[Rendered images with source text]
★ ★ ★
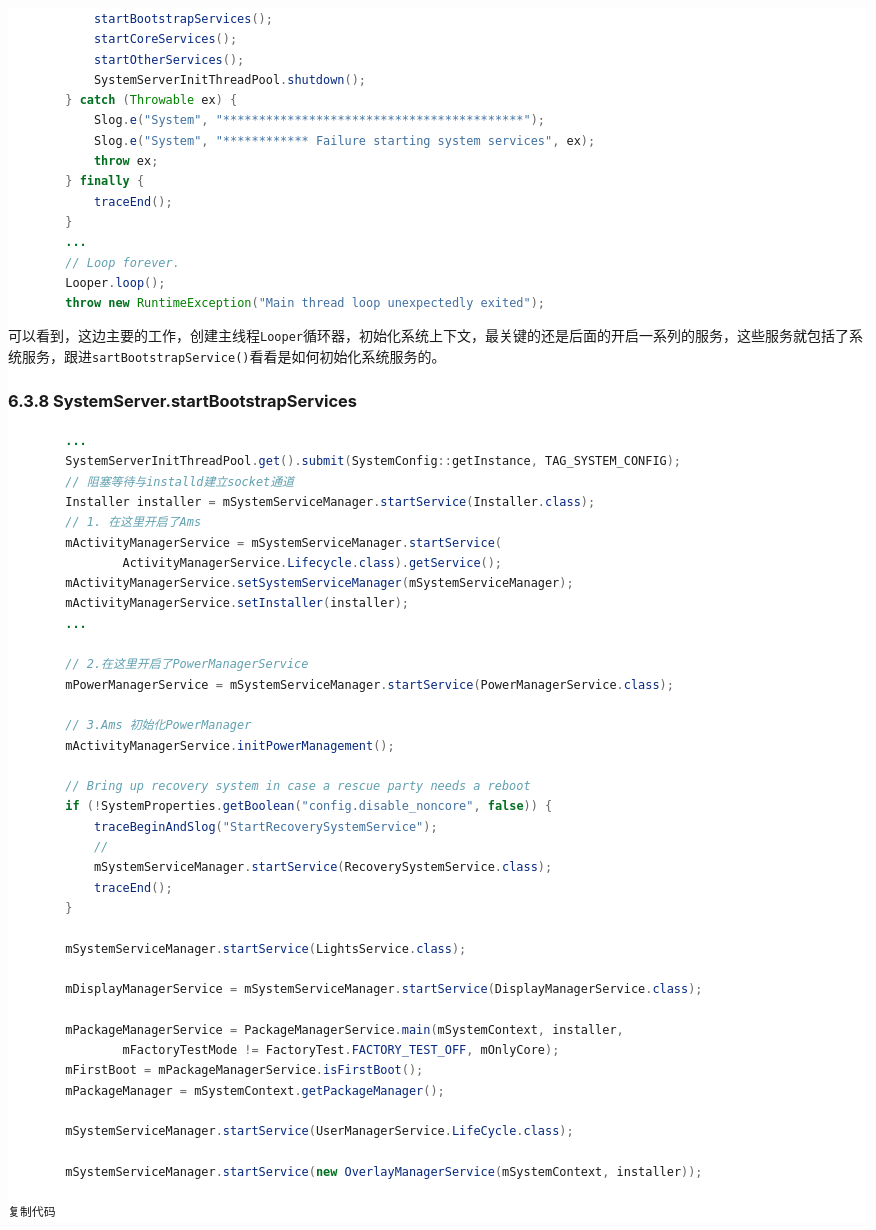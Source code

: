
 ```java
            startBootstrapServices();
            startCoreServices();
            startOtherServices();
            SystemServerInitThreadPool.shutdown();
        } catch (Throwable ex) {
            Slog.e("System", "******************************************");
            Slog.e("System", "************ Failure starting system services", ex);
            throw ex;
        } finally {
            traceEnd();
        }
        ...
        // Loop forever.
        Looper.loop();
        throw new RuntimeException("Main thread loop unexpectedly exited");
```

可以看到，这边主要的工作，创建主线程`Looper`循环器，初始化系统上下文，最关键的还是后面的开启一系列的服务，这些服务就包括了系统服务，跟进`sartBootstrapService()`看看是如何初始化系统服务的。

### 6.3.8 SystemServer.startBootstrapServices

```java
		...
		SystemServerInitThreadPool.get().submit(SystemConfig::getInstance, TAG_SYSTEM_CONFIG);
		// 阻塞等待与installd建立socket通道
		Installer installer = mSystemServiceManager.startService(Installer.class);
		// 1. 在这里开启了Ams
        mActivityManagerService = mSystemServiceManager.startService(
                ActivityManagerService.Lifecycle.class).getService();
        mActivityManagerService.setSystemServiceManager(mSystemServiceManager);
        mActivityManagerService.setInstaller(installer);
        ...

		// 2.在这里开启了PowerManagerService
        mPowerManagerService = mSystemServiceManager.startService(PowerManagerService.class);
		
		// 3.Ams 初始化PowerManager
        mActivityManagerService.initPowerManagement();
        
        // Bring up recovery system in case a rescue party needs a reboot
        if (!SystemProperties.getBoolean("config.disable_noncore", false)) {
            traceBeginAndSlog("StartRecoverySystemService");
            // 
            mSystemServiceManager.startService(RecoverySystemService.class);
            traceEnd();
        }
		
		mSystemServiceManager.startService(LightsService.class);
		
		mDisplayManagerService = mSystemServiceManager.startService(DisplayManagerService.class);
		
		mPackageManagerService = PackageManagerService.main(mSystemContext, installer,
                mFactoryTestMode != FactoryTest.FACTORY_TEST_OFF, mOnlyCore);
        mFirstBoot = mPackageManagerService.isFirstBoot();
        mPackageManager = mSystemContext.getPackageManager();
        
		mSystemServiceManager.startService(UserManagerService.LifeCycle.class);
		
		mSystemServiceManager.startService(new OverlayManagerService(mSystemContext, installer));
		
复制代码
```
★ ★ ★
* **TASK GOAL**
Although the records contain pictures, print only the rest, exactly as written.

* **EXERCISE RESPONSE**
Source code

:
 ```java
            startBootstrapServices();
            startCoreServices();
            startOtherServices();
            SystemServerInitThreadPool.shutdown();
        } catch (Throwable ex) {
            Slog.e("System", "******************************************");
            Slog.e("System", "************ Failure starting system services", ex);
            throw ex;
        } finally {
            traceEnd();
        }
        ...
        // Loop forever.
        Looper.loop();
        throw new RuntimeException("Main thread loop unexpectedly exited");
```

可以看到，这边主要的工作，创建主线程`Looper`循环器，初始化系统上下文，最关键的还是后面的开启一系列的服务，这些服务就包括了系统服务，跟进`sartBootstrapService()`看看是如何初始化系统服务的。

### 6.3.8 SystemServer.startBootstrapServices

```java
		...
		SystemServerInitThreadPool.get().submit(SystemConfig::getInstance, TAG_SYSTEM_CONFIG);
		// 阻塞等待与installd建立socket通道
		Installer installer = mSystemServiceManager.startService(Installer.class);
		// 1. 在这里开启了Ams
        mActivityManagerService = mSystemServiceManager.startService(
                ActivityManagerService.Lifecycle.class).getService();
        mActivityManagerService.setSystemServiceManager(mSystemServiceManager);
        mActivityManagerService.setInstaller(installer);
        ...

		// 2.在这里开启了PowerManagerService
        mPowerManagerService = mSystemServiceManager.startService(PowerManagerService.class);
		
		// 3.Ams 初始化PowerManager
        mActivityManagerService.initPowerManagement();
        
        // Bring up recovery system in case a rescue party needs a reboot
        if (!SystemProperties.getBoolean("config.disable_noncore", false)) {
            traceBeginAndSlog("StartRecoverySystemService");
            // 
            mSystemServiceManager.startService(RecoverySystemService.class);
            traceEnd();
        }
		
		mSystemServiceManager.startService(LightsService.class);
		
		mDisplayManagerService = mSystemServiceManager.startService(DisplayManagerService.class);
		
		mPackageManagerService = PackageManagerService.main(mSystemContext, installer,
                mFactoryTestMode != FactoryTest.FACTORY_TEST_OFF, mOnlyCore);
        mFirstBoot = mPackageManagerService.isFirstBoot();
        mPackageManager = mSystemContext.getPackageManager();
        
		mSystemServiceManager.startService(UserManagerService.LifeCycle.class);
		
		mSystemServiceManager.startService(new OverlayManagerService(mSystemContext, installer));
		
复制代码
```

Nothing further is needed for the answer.